People with binge eating disorder are embarrassed and ashamed of their eating habits, so they often try to hide their symptoms and eat in secret. Many binge eaters are overweight or obese, but some are of normal weight.
Behavioral symptoms of binge eating and compulsive overeating
- Inability to stop eating or control what you’re eating
- Rapidly eating large amounts of food
- Eating even when you’re full
- Hiding or stockpiling food to eat later in secret
- Eating normally around others, but gorging when you’re alone
- Eating continuously throughout the day, with no planned mealtimes
Emotional symptoms of binge eating and compulsive overeating
- Feeling stress or tension that is only relieved by eating
- Embarrassment over how much you’re eating
- Feeling numb while bingeing—like you’re not really there or you’re on auto-pilot.
- Never feeling satisfied, no matter how much you eat
- Feeling guilty, disgusted, or depressed after overeating
- Desperation to control weight and eating habits
If you have binge eating disorder, you:
- Eat an extremely large amount of food within a 2-hour period (a binge) at least 2 times a week on average for at least 6 months.
- Feel unable to control how much you eat during a binge.
- Feel very unhappy about binging.
If you have binge eating disorder, you also have three (or more) of the following symptoms:
- You eat more quickly than normal during a binge.
- You eat until you are painfully full.
- You binge when you are not hungry, to reduce stress or to comfort yourself.
- You eat alone because you are embarrassed about how much food you eat.
- You feel upset, guilty, or depressed after a binge.
Common personality traits found in those who have binge eating disorder and other eating disorders include excessive concern about body size and shape, low self-esteem, and depression.
Binge eating disorder is different from bulimia, because people with binge eating disorder do not regularly vomit or use other ways to get rid of calories. For more information on bulimia, which also is called “binge-purge disorder,” see the topic Bulimia Nervosa.
Some people eat very little during the day but eat very large amounts of food in the evening and at night. This is called night eating syndrome.
Many people who have an eating disorder also struggle with depression or anxiety disorders. It can be difficult to treat binge eating disorder if these other conditions are not also treated.
Frequent binge eating can cause you to gain a large amount of weight, even though you might try to restrict your food intake between binges. People with binge eating disorder often try to follow strict diets. But dieting does not stop the binging for the long term and might actually make the problem worse.
You might feel so discouraged at times that you stop trying to control your eating disorder altogether. One binge might merge into the next, with no period of normal eating in between.
Although you might not have all of the symptoms of binge eating disorder, even a few symptoms can be a sign of a problem that needs treatment.

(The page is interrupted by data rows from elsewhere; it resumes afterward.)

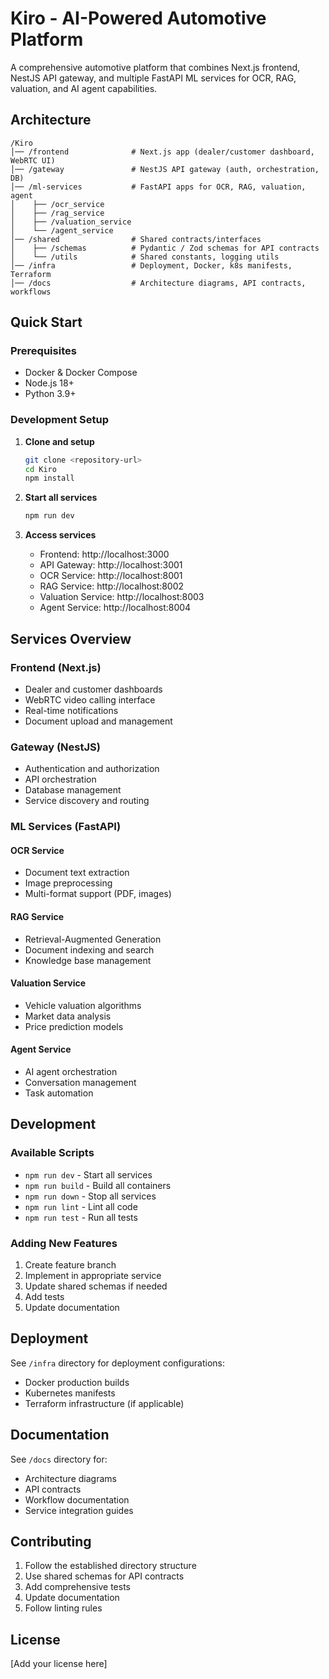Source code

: # Kiro - AI-Powered Automotive Platform

A comprehensive automotive platform that combines Next.js frontend, NestJS API gateway, and multiple FastAPI ML services for OCR, RAG, valuation, and AI agent capabilities.

## Architecture

```
/Kiro
│── /frontend              # Next.js app (dealer/customer dashboard, WebRTC UI)
│── /gateway               # NestJS API gateway (auth, orchestration, DB)
│── /ml-services           # FastAPI apps for OCR, RAG, valuation, agent
│    ├── /ocr_service
│    ├── /rag_service
│    ├── /valuation_service
│    └── /agent_service
│── /shared                # Shared contracts/interfaces
│    ├── /schemas          # Pydantic / Zod schemas for API contracts
│    └── /utils            # Shared constants, logging utils
│── /infra                 # Deployment, Docker, k8s manifests, Terraform
│── /docs                  # Architecture diagrams, API contracts, workflows
```

## Quick Start

### Prerequisites
- Docker & Docker Compose
- Node.js 18+
- Python 3.9+

### Development Setup

1. **Clone and setup**
   ```bash
   git clone <repository-url>
   cd Kiro
   npm install
   ```

2. **Start all services**
   ```bash
   npm run dev
   ```

3. **Access services**
   - Frontend: http://localhost:3000
   - API Gateway: http://localhost:3001
   - OCR Service: http://localhost:8001
   - RAG Service: http://localhost:8002
   - Valuation Service: http://localhost:8003
   - Agent Service: http://localhost:8004

## Services Overview

### Frontend (Next.js)
- Dealer and customer dashboards
- WebRTC video calling interface
- Real-time notifications
- Document upload and management

### Gateway (NestJS)
- Authentication and authorization
- API orchestration
- Database management
- Service discovery and routing

### ML Services (FastAPI)

#### OCR Service
- Document text extraction
- Image preprocessing
- Multi-format support (PDF, images)

#### RAG Service
- Retrieval-Augmented Generation
- Document indexing and search
- Knowledge base management

#### Valuation Service
- Vehicle valuation algorithms
- Market data analysis
- Price prediction models

#### Agent Service
- AI agent orchestration
- Conversation management
- Task automation

## Development

### Available Scripts
- `npm run dev` - Start all services
- `npm run build` - Build all containers
- `npm run down` - Stop all services
- `npm run lint` - Lint all code
- `npm run test` - Run all tests

### Adding New Features
1. Create feature branch
2. Implement in appropriate service
3. Update shared schemas if needed
4. Add tests
5. Update documentation

## Deployment

See `/infra` directory for deployment configurations:
- Docker production builds
- Kubernetes manifests
- Terraform infrastructure (if applicable)

## Documentation

See `/docs` directory for:
- Architecture diagrams
- API contracts
- Workflow documentation
- Service integration guides

## Contributing

1. Follow the established directory structure
2. Use shared schemas for API contracts
3. Add comprehensive tests
4. Update documentation
5. Follow linting rules

## License

[Add your license here]
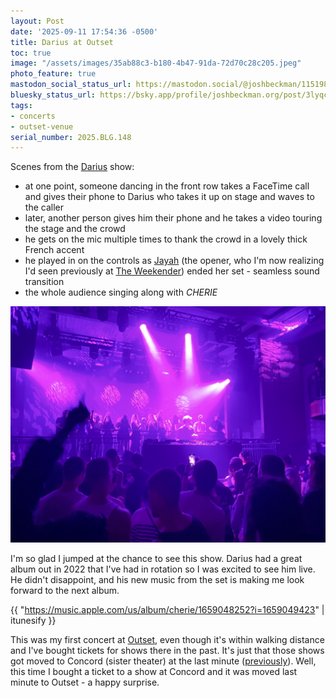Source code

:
 ```yaml
---
layout: Post
date: '2025-09-11 17:54:36 -0500'
title: Darius at Outset
toc: true
image: "/assets/images/35ab88c3-b180-4b47-91da-72d70c28c205.jpeg"
photo_feature: true
mastodon_social_status_url: https://mastodon.social/@joshbeckman/115198195963404927
bluesky_status_url: https://bsky.app/profile/joshbeckman.org/post/3lyqcuo57pl2c
tags:
- concerts
- outset-venue
serial_number: 2025.BLG.148
---
```

Scenes from the [Darius](https://www.francerocks.com/artist/darius/) show:
- at one point, someone dancing in the front row takes a FaceTime call and gives their phone to Darius who takes it up on stage and waves to the caller
- later, another person gives him their phone and he takes a video touring the stage and the crowd
- he gets on the mic multiple times to thank the crowd in a lovely thick French accent
- he played in on the controls as [Jayah](https://www.instagram.com/jayahhasson/?hl=en) (the opener, who I'm now realizing I'd seen previously at [The Weekender](https://www.joshbeckman.org/blog/attending/jungle-and-drama-at-the-july-fourth-weekender)) ended her set - seamless sound transition
- the whole audience singing along with _CHERIE_

![Darius at Outset](/assets/images/35ab88c3-b180-4b47-91da-72d70c28c205.jpeg)

I'm so glad I jumped at the chance to see this show. Darius had a great album out in 2022 that I've had in rotation so I was excited to see him live. He didn't disappoint, and his new music from the set is making me look forward to the next album.

{{ "https://music.apple.com/us/album/cherie/1659048252?i=1659049423" | itunesify }}

This was my first concert at [Outset](https://outsetlive.com/), even though it's within walking distance and I've bought tickets for shows there in the past. It's just that those shows got moved to Concord (sister theater) at the last minute ([previously](https://www.joshbeckman.org/blog/attending/bonobo-at-concord)). Well, this time I bought a ticket to a show at Concord and it was moved last minute to Outset - a happy surprise. 
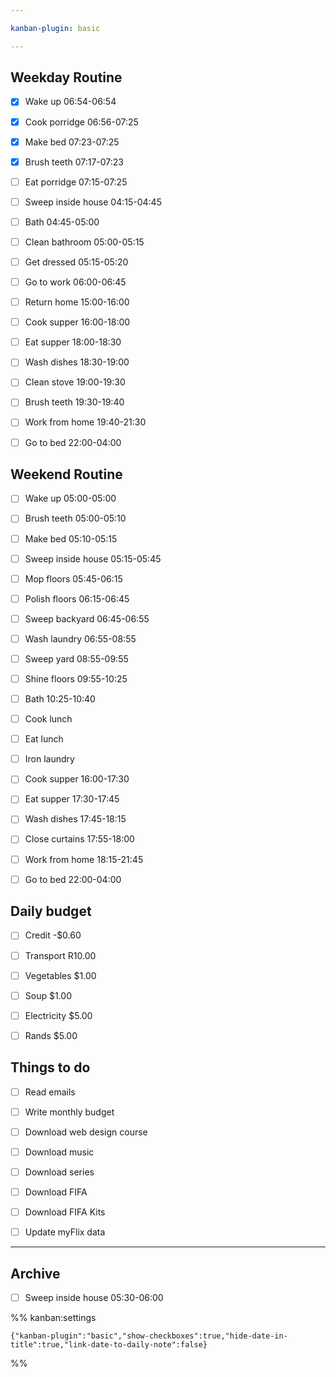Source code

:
 ```yaml
---

kanban-plugin: basic

---
```


## Weekday Routine

- [x] Wake up 06:54-06:54
- [x] Cook porridge 06:56-07:25
- [x] Make bed 07:23-07:25
- [x] Brush teeth 07:17-07:23
- [ ] Eat porridge 07:15-07:25
- [ ] Sweep inside house 04:15-04:45
- [ ] Bath 04:45-05:00
- [ ] Clean bathroom 05:00-05:15
- [ ] Get dressed 05:15-05:20
- [ ] Go to work 06:00-06:45
- [ ] Return home 15:00-16:00
- [ ] Cook supper 16:00-18:00
- [ ] Eat supper 18:00-18:30
- [ ] Wash dishes 18:30-19:00
- [ ] Clean stove 19:00-19:30
- [ ] Brush teeth 19:30-19:40
- [ ] Work from home 19:40-21:30
- [ ] Go to bed 22:00-04:00


## Weekend Routine

- [ ] Wake up 05:00-05:00
- [ ] Brush teeth 05:00-05:10
- [ ] Make bed 05:10-05:15
- [ ] Sweep inside house 05:15-05:45
- [ ] Mop floors 05:45-06:15
- [ ] Polish floors 06:15-06:45
- [ ] Sweep backyard 06:45-06:55
- [ ] Wash laundry 06:55-08:55
- [ ] Sweep yard 08:55-09:55
- [ ] Shine floors 09:55-10:25
- [ ] Bath 10:25-10:40
- [ ] Cook lunch
- [ ] Eat lunch
- [ ] Iron laundry
- [ ] Cook supper 16:00-17:30
- [ ] Eat supper 17:30-17:45
- [ ] Wash dishes 17:45-18:15
- [ ] Close curtains 17:55-18:00
- [ ] Work from home 18:15-21:45
- [ ] Go to bed 22:00-04:00


## Daily budget

- [ ] Credit -$0.60
- [ ] Transport R10.00
- [ ] Vegetables $1.00
- [ ] Soup $1.00
- [ ] Electricity $5.00
- [ ] Rands $5.00


## Things to do

- [ ] Read emails
- [ ] Write monthly budget
- [ ] Download web design course
- [ ] Download music
- [ ] Download series
- [ ] Download FIFA
- [ ] Download FIFA Kits
- [ ] Update myFlix data


***

## Archive

- [ ] Sweep inside house 05:30-06:00

%% kanban:settings
```
{"kanban-plugin":"basic","show-checkboxes":true,"hide-date-in-title":true,"link-date-to-daily-note":false}
```
%%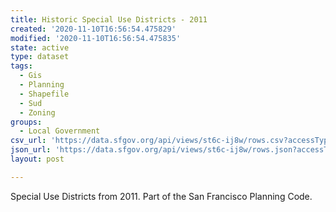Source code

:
 ```yaml
---
title: Historic Special Use Districts - 2011
created: '2020-11-10T16:56:54.475829'
modified: '2020-11-10T16:56:54.475835'
state: active
type: dataset
tags:
  - Gis
  - Planning
  - Shapefile
  - Sud
  - Zoning
groups:
  - Local Government
csv_url: 'https://data.sfgov.org/api/views/st6c-ij8w/rows.csv?accessType=DOWNLOAD'
json_url: 'https://data.sfgov.org/api/views/st6c-ij8w/rows.json?accessType=DOWNLOAD'
layout: post

---
```

Special Use Districts from 2011.  Part of the San Francisco Planning Code.
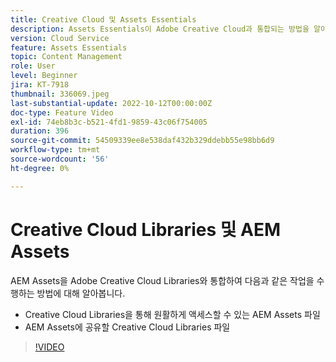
 ```yaml
---
title: Creative Cloud 및 Assets Essentials
description: Assets Essentials이 Adobe Creative Cloud과 통합되는 방법을 알아봅니다.
version: Cloud Service
feature: Assets Essentials
topic: Content Management
role: User
level: Beginner
jira: KT-7918
thumbnail: 336069.jpeg
last-substantial-update: 2022-10-12T00:00:00Z
doc-type: Feature Video
exl-id: 74eb8b3c-b521-4fd1-9859-43c06f754005
duration: 396
source-git-commit: 54509339ee8e538daf432b329ddebb55e98bb6d9
workflow-type: tm+mt
source-wordcount: '56'
ht-degree: 0%

---
```



# Creative Cloud Libraries 및 AEM Assets

AEM Assets을 Adobe Creative Cloud Libraries와 통합하여 다음과 같은 작업을 수행하는 방법에 대해 알아봅니다.

+ Creative Cloud Libraries을 통해 원활하게 액세스할 수 있는 AEM Assets 파일
+ AEM Assets에 공유할 Creative Cloud Libraries 파일

>[!VIDEO](https://video.tv.adobe.com/v/336069?quality=12&learn=on)
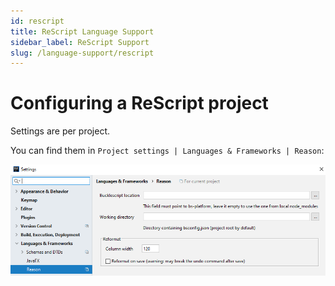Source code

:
 ```yaml
---
id: rescript
title: ReScript Language Support
sidebar_label: ReScript Support
slug: /language-support/rescript
---
```


# Configuring a ReScript project

Settings are per project.

You can find them in `Project settings | Languages & Frameworks | Reason`: 

![](../../static/img/settings.png)
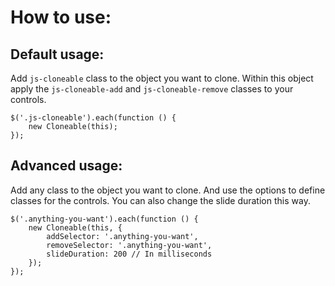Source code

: # How to use:

## Default usage:

Add `js-cloneable` class to the object you want to clone. Within this object apply the `js-cloneable-add` and `js-cloneable-remove` classes to your controls.

```
$('.js-cloneable').each(function () {
    new Cloneable(this);
});
```

## Advanced usage:

Add any class to the object you want to clone. And use the options to define classes for the controls. You can also change the slide duration this way.

```
$('.anything-you-want').each(function () {
    new Cloneable(this, {
        addSelector: '.anything-you-want',
        removeSelector: '.anything-you-want',
        slideDuration: 200 // In milliseconds
    });
});
```
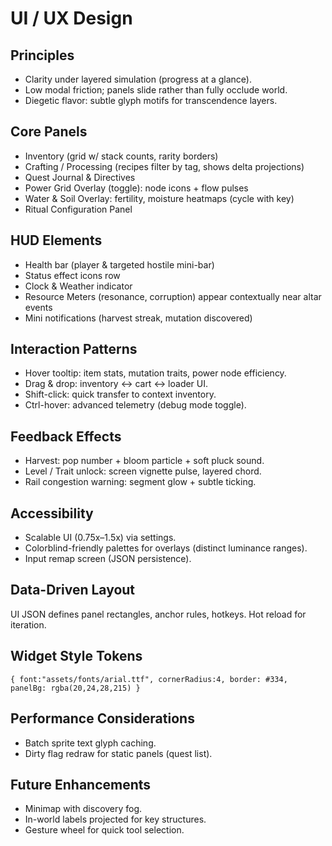 # UI / UX Design

## Principles
- Clarity under layered simulation (progress at a glance).
- Low modal friction; panels slide rather than fully occlude world.
- Diegetic flavor: subtle glyph motifs for transcendence layers.

## Core Panels
- Inventory (grid w/ stack counts, rarity borders)
- Crafting / Processing (recipes filter by tag, shows delta projections)
- Quest Journal & Directives
- Power Grid Overlay (toggle): node icons + flow pulses
- Water & Soil Overlay: fertility, moisture heatmaps (cycle with key)
- Ritual Configuration Panel

## HUD Elements
- Health bar (player & targeted hostile mini-bar)
- Status effect icons row
- Clock & Weather indicator
- Resource Meters (resonance, corruption) appear contextually near altar events
- Mini notifications (harvest streak, mutation discovered)

## Interaction Patterns
- Hover tooltip: item stats, mutation traits, power node efficiency.
- Drag & drop: inventory ↔ cart ↔ loader UI.
- Shift-click: quick transfer to context inventory.
- Ctrl-hover: advanced telemetry (debug mode toggle).

## Feedback Effects
- Harvest: pop number + bloom particle + soft pluck sound.
- Level / Trait unlock: screen vignette pulse, layered chord.
- Rail congestion warning: segment glow + subtle ticking.

## Accessibility
- Scalable UI (0.75x–1.5x) via settings.
- Colorblind-friendly palettes for overlays (distinct luminance ranges).
- Input remap screen (JSON persistence).

## Data-Driven Layout
UI JSON defines panel rectangles, anchor rules, hotkeys. Hot reload for iteration.

## Widget Style Tokens
```
{ font:"assets/fonts/arial.ttf", cornerRadius:4, border: #334, panelBg: rgba(20,24,28,215) }
```

## Performance Considerations
- Batch sprite text glyph caching.
- Dirty flag redraw for static panels (quest list).

## Future Enhancements
- Minimap with discovery fog.
- In-world labels projected for key structures.
- Gesture wheel for quick tool selection.

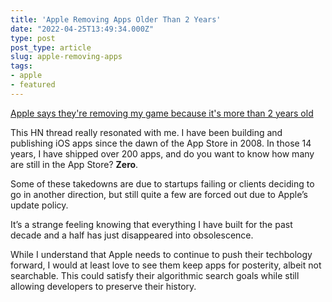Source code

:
 ```yaml
---
title: 'Apple Removing Apps Older Than 2 Years'
date: "2022-04-25T13:49:34.000Z"
type: post 
post_type: article
slug: apple-removing-apps
tags: 
- apple
- featured
---
```

[Apple says they&#39;re removing my game because it&#39;s more than 2 years old](https://news.ycombinator.com/item?id=31135972)

This HN thread really resonated with me. I have been building and publishing iOS apps since the dawn of the App Store in 2008. In those 14 years, I have shipped over 200 apps, and do you want to know how many are still in the App Store? **Zero**. 

Some of these takedowns are due to startups failing or clients deciding to go in another direction, but still quite a few are forced out due to Apple’s update policy. 

It’s a strange feeling knowing that everything I have built for the past decade and a half has just disappeared into obsolescence. 

While I understand that Apple needs to continue to push their techbology forward, I would at least love to see them keep apps for posterity, albeit not searchable. This could satisfy their algorithmic search goals while still allowing developers to preserve their history. 
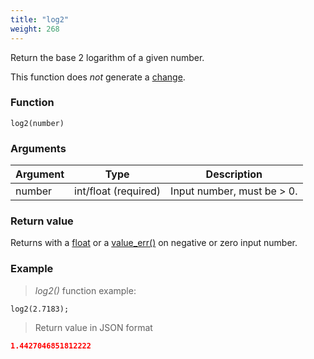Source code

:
 ```yaml
---
title: "log2"
weight: 268
---
```


Return the base 2 logarithm of a given number.

This function does *not* generate a [change](../../../overview/changes).

### Function

`log2(number)`

### Arguments

Argument | Type                 | Description
-------- | -------------------- | ------------
number   | int/float (required) | Input number, must be > 0.

### Return value

Returns with a [float](../../../data-types/float) or a [value_err()](../../../errors/value_err) on negative or zero input number.

### Example

> _log2()_ function example:

```thingsdb,json_response
log2(2.7183);
```

> Return value in JSON format

```json
1.4427046851812222
```
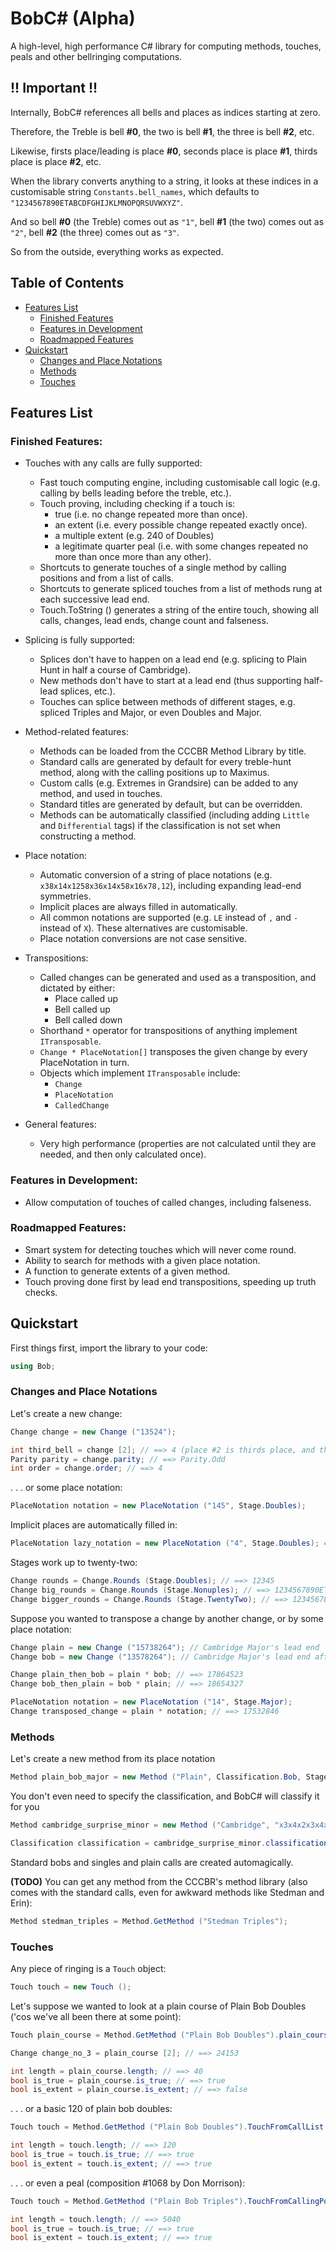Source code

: # BobC# (Alpha)
A high-level, high performance C# library for computing methods, touches, peals and other bellringing computations.





## !! Important !!
Internally, BobC# references all bells and places as indices starting at zero.

Therefore, the Treble is bell **#0**, the two is bell **#1**, the three is bell **#2**, etc.

Likewise, firsts place/leading is place **#0**, seconds place is place **#1**, thirds place is place **#2**, etc.

When the library converts anything to a string, it looks at these indices in a customisable string `Constants.bell_names`, which defaults to `"1234567890ETABCDFGHIJKLMNOPQRSUVWXYZ"`.

And so bell **#0** (the Treble) comes out as `"1"`, bell **#1** (the two) comes out as `"2"`, bell **#2** (the three) comes out as `"3"`.

So from the outside, everything works as expected.








## Table of Contents
- [Features List](#features-list)
  - [Finished Features](#finished-features)
  - [Features in Development](#features-in-development)
  - [Roadmapped Features](#roadmapped-features)
- [Quickstart](#quickstart)
  - [Changes and Place Notations](#changes-and-place-notations)
  - [Methods](#methods)
  - [Touches](#touches)









## Features List

### Finished Features:
- Touches with any calls are fully supported:
  - Fast touch computing engine, including customisable call logic (e.g. calling by bells leading before the treble, etc.).
  - Touch proving, including checking if a touch is:
    - true (i.e. no change repeated more than once).
    - an extent (i.e. every possible change repeated exactly once).
    - a multiple extent (e.g. 240 of Doubles)
    - a legitimate quarter peal (i.e. with some changes repeated no more than once more than any other).
  - Shortcuts to generate touches of a single method by calling positions and from a list of calls.
  - Shortcuts to generate spliced touches from a list of methods rung at each successive lead end.
  - Touch.ToString () generates a string of the entire touch, showing all calls, changes, lead ends, change count and falseness.

- Splicing is fully supported:
  - Splices don't have to happen on a lead end (e.g. splicing to Plain Hunt in half a course of Cambridge).
  - New methods don't have to start at a lead end (thus supporting half-lead splices, etc.).
  - Touches can splice between methods of different stages, e.g. spliced Triples and Major, or even Doubles and Major.

- Method-related features:
  - Methods can be loaded from the CCCBR Method Library by title.
  - Standard calls are generated by default for every treble-hunt method, along with the calling positions up to Maximus. 
  - Custom calls (e.g. Extremes in Grandsire) can be added to any method, and used in touches.
  - Standard titles are generated by default, but can be overridden.
  - Methods can be automatically classified (including adding `Little` and `Differential` tags) if the classification is not set when constructing a method.

- Place notation:
  - Automatic conversion of a string of place notations (e.g. `x38x14x1258x36x14x58x16x78,12`), including expanding lead-end symmetries.
  - Implicit places are always filled in automatically.
  - All common notations are supported (e.g. `LE` instead of `,` and `-` instead of `X`).  These alternatives are customisable.
  - Place notation conversions are not case sensitive.

- Transpositions:
  - Called changes can be generated and used as a transposition, and dictated by either:
    - Place called up
    - Bell called up
    - Bell called down
  - Shorthand `*` operator for transpositions of anything implement `ITransposable`.
  - `Change * PlaceNotation[]` transposes the given change by every PlaceNotation in turn.
  - Objects which implement `ITransposable` include:
    - `Change`
    - `PlaceNotation`
    - `CalledChange`

- General features:
  - Very high performance (properties are not calculated until they are needed, and then only calculated once).

### Features in Development:
- Allow computation of touches of called changes, including falseness.

### Roadmapped Features:
- Smart system for detecting touches which will never come round.
- Ability to search for methods with a given place notation.
- A function to generate extents of a given method.
- Touch proving done first by lead end transpositions, speeding up truth checks.









## Quickstart
First things first, import the library to your code: 
```C#
using Bob;
```

### Changes and Place Notations
Let's create a new change:
```C#
Change change = new Change ("13524");

int third_bell = change [2]; // ==> 4 (place #2 is thirds place, and the 5 is bell #4)
Parity parity = change.parity; // ==> Parity.Odd
int order = change.order; // ==> 4
```

. . . or some place notation:
```C#
PlaceNotation notation = new PlaceNotation ("145", Stage.Doubles);
```

Implicit places are automatically filled in:
```C#
PlaceNotation lazy_notation = new PlaceNotation ("4", Stage.Doubles); ==> 145
```

Stages work up to twenty-two:
```C#
Change rounds = Change.Rounds (Stage.Doubles); // ==> 12345
Change big_rounds = Change.Rounds (Stage.Nonuples); // ==> 1234567890ETABCDFGH
Change bigger_rounds = Change.Rounds (Stage.TwentyTwo); // ==> 1234567890ETABCDFGHIJK
```

Suppose you wanted to transpose a change by another change, or by some place notation:
```C#
Change plain = new Change ("15738264"); // Cambridge Major's lead end
Change bob = new Change ("13578264"); // Cambridge Major's lead end after a bob

Change plain_then_bob = plain * bob; // ==> 17864523
Change bob_then_plain = bob * plain; // ==> 18654327

PlaceNotation notation = new PlaceNotation ("14", Stage.Major);
Change transposed_change = plain * notation; // ==> 17532846
```



### Methods
Let's create a new method from its place notation
```C#
Method plain_bob_major = new Method ("Plain", Classification.Bob, Stage.Major, "x18x18x18x18,12");
```

You don't even need to specify the classification, and BobC# will classify it for you
```C#
Method cambridge_surprise_minor = new Method ("Cambridge", "x3x4x2x3x4x5,2", Stage.Minor);

Classification classification = cambridge_surprise_minor.classification; // ==> Classification.Surprise
```

Standard bobs and singles and plain calls are created automagically.

**(TODO)** You can get any method from the CCCBR's method library (also comes with the standard calls, even for awkward methods like Stedman and Erin):
```C#
Method stedman_triples = Method.GetMethod ("Stedman Triples");
```


### Touches
Any piece of ringing is a `Touch` object:
```C#
Touch touch = new Touch ();
```

Let's suppose we wanted to look at a plain course of Plain Bob Doubles ('cos we've all been there at some point):
```C#
Touch plain_course = Method.GetMethod ("Plain Bob Doubles").plain_course;

Change change_no_3 = plain_course [2]; // ==> 24153

int length = plain_course.length; // ==> 40
bool is_true = plain_course.is_true; // ==> true
bool is_extent = plain_course.is_extent; // ==> false
```

. . . or a basic 120 of plain bob doubles:
```C#
Touch touch = Method.GetMethod ("Plain Bob Doubles").TouchFromCallList ("MMMB");

int length = touch.length; // ==> 120
bool is_true = touch.is_true; // ==> true
bool is_extent = touch.is_extent; // ==> true
```

. . . or even a peal (composition #1068 by Don Morrison):
```C#
Touch touch = Method.GetMethod ("Plain Bob Triples").TouchFromCallingPositions ("OHHH sWHHH WFHHH IH");

int length = touch.length; // ==> 5040
bool is_true = touch.is_true; // ==> true
bool is_extent = touch.is_extent; // ==> true
```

If you have any of these symptoms, or someone you know does, talk to a doctor, friend, or family member about your concerns right away.
Signs of binge eating disorder
Ask yourself the following questions. The more “yes” answers, the more likely it is that you have binge eating disorder.
- Do you feel out of control when you’re eating?
- Do you think about food all the time?
- Do you eat in secret?
- Do you eat until you feel sick?
- Do you eat to escape from worries, relieve stress, or to comfort yourself?
- Do you feel disgusted or ashamed after eating?
- Do you feel powerless to stop eating, even though you want to?